Private-sector leadership: Is alternative deterrence possible?

If the present US government won’t lead in cyber deterrence, the private sector must obviously take up the mantle. Security executives, CISOs, and industry leaders must assume that Russian cyber actors will grow more aggressive — not to mention willing to experiment — in the coming months and prepare accordingly.

While private companies do not have the authority to launch offensive cyber operations, they can still implement alternative deterrence mechanisms that raise the cost of cyber aggression and reduce the rewards for attackers.

At the higher end, large enterprises should expand active cyber defense strategies, including deception technologies, adversary engagement tools, and more aggressive intelligence-sharing. Deploying cyber deception tactics—honey tokens, canary files, decoy systems, etc. — forces adversaries to expend greater resources on reconnaissance, increasing their risk of exposure and failure. By embedding deceptive elements within networks, companies can slow down Russian hackers, confuse their tactics, and create uncertainty about which targets are real.

Private-sector players should also prioritize any opportunity that takes them beyond siloed security efforts. Cross-industry intelligence-sharing alliances should go beyond reporting indicators of compromise and instead coordinate active threat hunting and joint mitigation efforts.

The private sector has already shown it can operate at this level — Microsoft and Google have taken down state-backed cybercriminal infrastructure in the past. Now, security teams must formalize joint response frameworks that can neutralize threats before they escalate into major breaches.

At the same time, while private-sector actors cannot legally conduct retaliatory cyber operations, they can work within existing legal and technical frameworks to disrupt adversary infrastructure.

This includes:

1. Aggressively dismantling command-and-control servers used by known Russian malware through legal takedowns and court orders;
2. Deploying synthetic environments to lure and exhaust adversary resources, forcing them to waste time and effort on decoys; and
3. Leveraging AI-driven threat analysis to proactively blacklist known adversary tactics, techniques, and procedures before they are used in live operations.
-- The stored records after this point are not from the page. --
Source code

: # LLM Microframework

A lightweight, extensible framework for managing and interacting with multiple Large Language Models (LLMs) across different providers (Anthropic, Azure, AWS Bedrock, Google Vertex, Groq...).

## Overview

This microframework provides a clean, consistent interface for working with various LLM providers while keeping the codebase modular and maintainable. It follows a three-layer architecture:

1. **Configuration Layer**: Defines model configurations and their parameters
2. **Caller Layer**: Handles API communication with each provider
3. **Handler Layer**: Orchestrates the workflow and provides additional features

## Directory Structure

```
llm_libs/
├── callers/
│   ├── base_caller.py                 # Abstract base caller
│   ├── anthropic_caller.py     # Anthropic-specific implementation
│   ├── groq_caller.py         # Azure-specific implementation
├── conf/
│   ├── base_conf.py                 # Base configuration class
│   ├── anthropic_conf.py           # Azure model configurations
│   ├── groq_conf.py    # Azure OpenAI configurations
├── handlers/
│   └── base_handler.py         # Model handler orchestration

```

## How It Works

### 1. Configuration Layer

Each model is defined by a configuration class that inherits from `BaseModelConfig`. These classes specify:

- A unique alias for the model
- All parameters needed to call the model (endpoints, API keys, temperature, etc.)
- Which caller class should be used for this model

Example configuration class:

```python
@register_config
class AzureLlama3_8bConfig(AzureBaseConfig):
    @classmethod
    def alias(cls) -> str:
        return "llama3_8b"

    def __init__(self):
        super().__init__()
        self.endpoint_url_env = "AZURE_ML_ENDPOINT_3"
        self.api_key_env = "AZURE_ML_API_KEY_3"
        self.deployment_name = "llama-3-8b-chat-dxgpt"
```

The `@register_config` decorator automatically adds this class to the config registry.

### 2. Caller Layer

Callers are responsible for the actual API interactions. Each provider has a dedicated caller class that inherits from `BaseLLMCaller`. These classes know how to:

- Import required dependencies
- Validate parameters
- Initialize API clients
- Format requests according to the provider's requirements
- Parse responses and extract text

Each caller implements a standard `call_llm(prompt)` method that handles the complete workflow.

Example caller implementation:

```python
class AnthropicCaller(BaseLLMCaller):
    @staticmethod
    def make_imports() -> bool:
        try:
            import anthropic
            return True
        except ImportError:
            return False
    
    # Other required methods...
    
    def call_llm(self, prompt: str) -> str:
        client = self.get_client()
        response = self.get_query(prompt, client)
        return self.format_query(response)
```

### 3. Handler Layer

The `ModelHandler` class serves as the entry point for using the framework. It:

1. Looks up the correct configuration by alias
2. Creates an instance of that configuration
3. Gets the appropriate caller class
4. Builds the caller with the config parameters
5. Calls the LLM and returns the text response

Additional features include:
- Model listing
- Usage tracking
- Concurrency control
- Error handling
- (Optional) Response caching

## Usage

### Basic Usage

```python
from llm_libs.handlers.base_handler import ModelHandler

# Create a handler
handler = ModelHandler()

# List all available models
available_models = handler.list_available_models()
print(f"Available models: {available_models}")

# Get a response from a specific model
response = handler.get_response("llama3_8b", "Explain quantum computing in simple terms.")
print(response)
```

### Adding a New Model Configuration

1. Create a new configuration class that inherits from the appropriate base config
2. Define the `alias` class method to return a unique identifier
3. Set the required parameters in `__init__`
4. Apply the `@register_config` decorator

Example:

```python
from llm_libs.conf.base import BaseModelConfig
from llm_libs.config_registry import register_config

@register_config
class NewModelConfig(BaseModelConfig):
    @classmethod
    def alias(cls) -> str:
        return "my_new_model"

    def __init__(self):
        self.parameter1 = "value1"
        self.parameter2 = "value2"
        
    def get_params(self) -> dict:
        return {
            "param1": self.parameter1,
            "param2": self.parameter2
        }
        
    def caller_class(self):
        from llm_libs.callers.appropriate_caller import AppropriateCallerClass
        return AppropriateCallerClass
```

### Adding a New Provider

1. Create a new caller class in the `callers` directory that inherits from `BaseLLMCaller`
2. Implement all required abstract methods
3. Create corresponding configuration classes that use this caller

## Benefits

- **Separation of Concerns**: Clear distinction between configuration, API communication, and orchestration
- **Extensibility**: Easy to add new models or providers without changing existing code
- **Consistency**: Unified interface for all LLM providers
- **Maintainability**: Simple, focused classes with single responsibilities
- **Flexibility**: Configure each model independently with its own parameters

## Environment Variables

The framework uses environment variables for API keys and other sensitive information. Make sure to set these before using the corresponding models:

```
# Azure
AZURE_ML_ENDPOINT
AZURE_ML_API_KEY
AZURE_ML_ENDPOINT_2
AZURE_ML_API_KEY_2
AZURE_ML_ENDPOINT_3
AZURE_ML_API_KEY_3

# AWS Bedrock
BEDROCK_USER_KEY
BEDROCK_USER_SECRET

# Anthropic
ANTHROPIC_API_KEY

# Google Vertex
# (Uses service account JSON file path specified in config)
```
Finally, if deterrence through retaliation is off the table, then the only alternative is deterrence by denial — making successful attacks so difficult and costly that adversaries are discouraged from trying. This re-affirms a need for more than the basics of cybers defense as a standard across industry to, among other things: (1) implement zero-trust security models to compartmentalize access and prevent large-scale breaches; (2) deploy automated response capabilities that can isolate and neutralize intrusions within minutes rather than hours or days; and (3) regularly run live-fire cyberattack simulations to stress-test defenses, specifically against Russian TTPs.

Deterrence must continue, with or without government support

Halting offensive cyber planning against Russia does not de-escalate tensions—it creates an opening for adversaries to exploit. Security professionals across government and industry must recognize that Russia will take advantage of this policy shift to ramp up cyber operations. While the US government’s decision may remove what many see as the country’s primary tool of deterrence, it does not remove the necessity of deterrence itself.

If government leadership is unwilling to act, private industry and security professionals must develop their own deterrence strategies. Active cyber defense, intelligence collaboration, preemptive disruption, and resilience-driven deterrence are not just theoretical responses; they are now essential survival strategies. The cybersecurity community must not wait for the next wave of Russian cyber aggression –because it is already on the way.